Historias de coraje en Malvinas (4)


Estévez
Con sus hombres, regresó al puesto de comando en Pradera del Ganso y se presentó al jefe de la fuerza de tareas.
Y escuchando al soldado Rodríguez por radio, se enteró de la peor noticia:
Su amigo, el Teniente Roberto Estévez, había muerto y su sección Bote estaba diezmada.
"No, no puede ser, el teniente Estévez no puede estar muerto", afirmó entonces.

"Éramos amigos.
Habíamos hecho todos nuestros cursos juntos, habíamos soñado un montón de cosas.
Habíamos planeado distintos tipos de maniobras en caso de combatir juntos.
Me retienen una hora, a la espera de refuerzos, para salir hacia el sector norte.
“Mientras tanto veíamos llegar a soldados heridos, mutilados, en shock; lo único que quería hacer era salir de ahí", contó Gómez Centurión.

Hay un cocinero en mi sección

A las 8.30 emprendieron la marcha hacia el norte, con muy mala información sobre dónde estaba el enemigo.
Tomaron el camino de la costa y, cuando estaban por llegar a la escuela de Darwin, el fuego intenso de dos ametralladoras inglesas le cerraban el paso.
Gómez Centurión recordó:
"Sentía que estaba perdiendo el tiempo. Dimos vuelta, hicimos el camino para atrás".

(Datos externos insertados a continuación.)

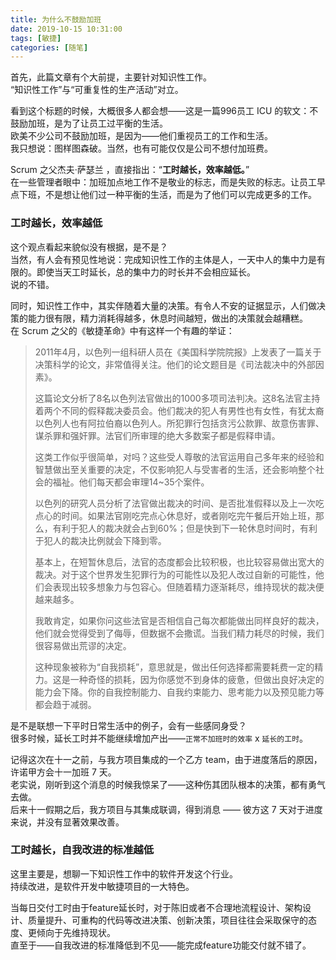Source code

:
 ```yaml
---
title: 为什么不鼓励加班  
date: 2019-10-15 10:31:00  
tags: [敏捷]   
categories: [随笔]  
---
```


首先，此篇文章有个大前提，主要针对知识性工作。  
“知识性工作”与“可重复性的生产活动”对立。  

看到这个标题的时候，大概很多人都会想——这是一篇996员工 ICU 的软文：不鼓励加班，是为了让员工过平衡的生活。  
欧美不少公司不鼓励加班，是因为——他们重视员工的工作和生活。  
我只想说：图样图森破。当然，也有可能仅仅是公司不想付加班费。  

Scrum 之父杰夫·萨瑟兰 ，直接指出：“**工时越长，效率越低。**”  
在一些管理者眼中：加班加点地工作不是敬业的标志，而是失败的标志。让员工早点下班，不是想让他们过一种平衡的生活，而是为了他们可以完成更多的工作。  
<!-- more -->

### 工时越长，效率越低
这个观点看起来貌似没有根据，是不是？  
当然，有人会有预见性地说：完成知识性工作的主体是人，一天中人的集中力是有限的。即使当天工时延长，总的集中力的时长并不会相应延长。  
说的不错。  

同时，知识性工作中，其实伴随着大量的决策。有令人不安的证据显示，人们做决策的能力很有限，精力消耗得越多，休息时间越短，做出的决策就会越糟糕。  
在 Scrum 之父的《敏捷革命》中有这样一个有趣的举证：  
>2011年4月，以色列一组科研人员在《美国科学院院报》上发表了一篇关于决策科学的论文，非常值得关注。他们的论文题目是《司法裁决中的外部因素》。
>
>这篇论文分析了8名以色列法官做出的1000多项司法判决。这8名法官主持着两个不同的假释裁决委员会。他们裁决的犯人有男性也有女性，有犹太裔以色列人也有阿拉伯裔以色列人。所犯罪行包括贪污公款罪、故意伤害罪、谋杀罪和强奸罪。法官们所审理的绝大多数案子都是假释申请。
>
>这类工作似乎很简单，对吗？这些受人尊敬的法官运用自己多年来的经验和智慧做出至关重要的决定，不仅影响犯人与受害者的生活，还会影响整个社会的福祉。他们每天都会审理14~35个案件。
>
>以色列的研究人员分析了法官做出裁决的时间、是否批准假释以及上一次吃点心的时间。如果法官刚吃完点心休息好，或者刚吃完午餐后开始上班，那么，有利于犯人的裁决就会占到60%；但是快到下一轮休息时间时，有利于犯人的裁决比例就会下降到零。
>
>基本上，在短暂休息后，法官的态度都会比较积极，也比较容易做出宽大的裁决。对于这个世界发生犯罪行为的可能性以及犯人改过自新的可能性，他们会表现出较多想象力与包容心。但随着精力逐渐耗尽，维持现状的裁决便越来越多。
>
>我敢肯定，如果你问这些法官是否相信自己每次都能做出同样良好的裁决，他们就会觉得受到了侮辱，但数据不会撒谎。当我们精力耗尽的时候，我们很容易做出荒谬的决定。
>
>这种现象被称为“自我损耗”，意思就是，做出任何选择都需要耗费一定的精力。这是一种奇怪的损耗，因为你感觉不到身体的疲惫，但做出良好决定的能力会下降。你的自我控制能力、自我约束能力、思考能力以及预见能力等都会趋于减弱。

是不是联想一下平时日常生活中的例子，会有一些感同身受？  
很多时候，延长工时并不能继续增加产出——`正常不加班时的效率` x `延长的工时`。  

记得这次在十一之前，与我方项目集成的一个乙方 team，由于进度落后的原因，许诺甲方会十一加班 7 天。  
老实说，刚听到这个消息的时候我惊呆了——这种伤其团队根本的决策，都有勇气去做。  
后来十一假期之后，我方项目与其集成联调，得到消息 —— 彼方这 7 天对于进度来说，并没有显著效果改善。  

### 工时越长，自我改进的标准越低
这里主要是，想聊一下知识性工作中的软件开发这个行业。  
持续改进，是软件开发中敏捷项目的一大特色。  

当每日交付工时由于feature延长时，对于陈旧或者不合理地流程设计、架构设计、质量提升、可重构的代码等改进决策、创新决策，项目往往会采取保守的态度、更倾向于先维持现状。  
直至于——自我改进的标准降低到不见——能完成feature功能交付就不错了。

En la sección se había sumado el cabo cocinero Andrés Fernández, de 24 años, quien de pronto se había visto sin ningún destino.
Como solo estaba armado con una pistola, en la enfermería se había hecho de un FAL y así se acopló a la sección Romeo.
Fernández explicó a Infobae:
"Mi vocación militar la tenía desde chico; somos diez hermanos, y los siete varones habían hecho el servicio militar y justo yo me había salvado.
Cuando veía a mis hermanos en uniforme o escuchaba el Himno, tenía sentimientos muy profundos.
“Fue así que entré a la Escuela de Suboficiales, porque realmente así lo sentía". 
Y agregó: "con Juan José éramos los últimos, íbamos cubriendo a los soldados".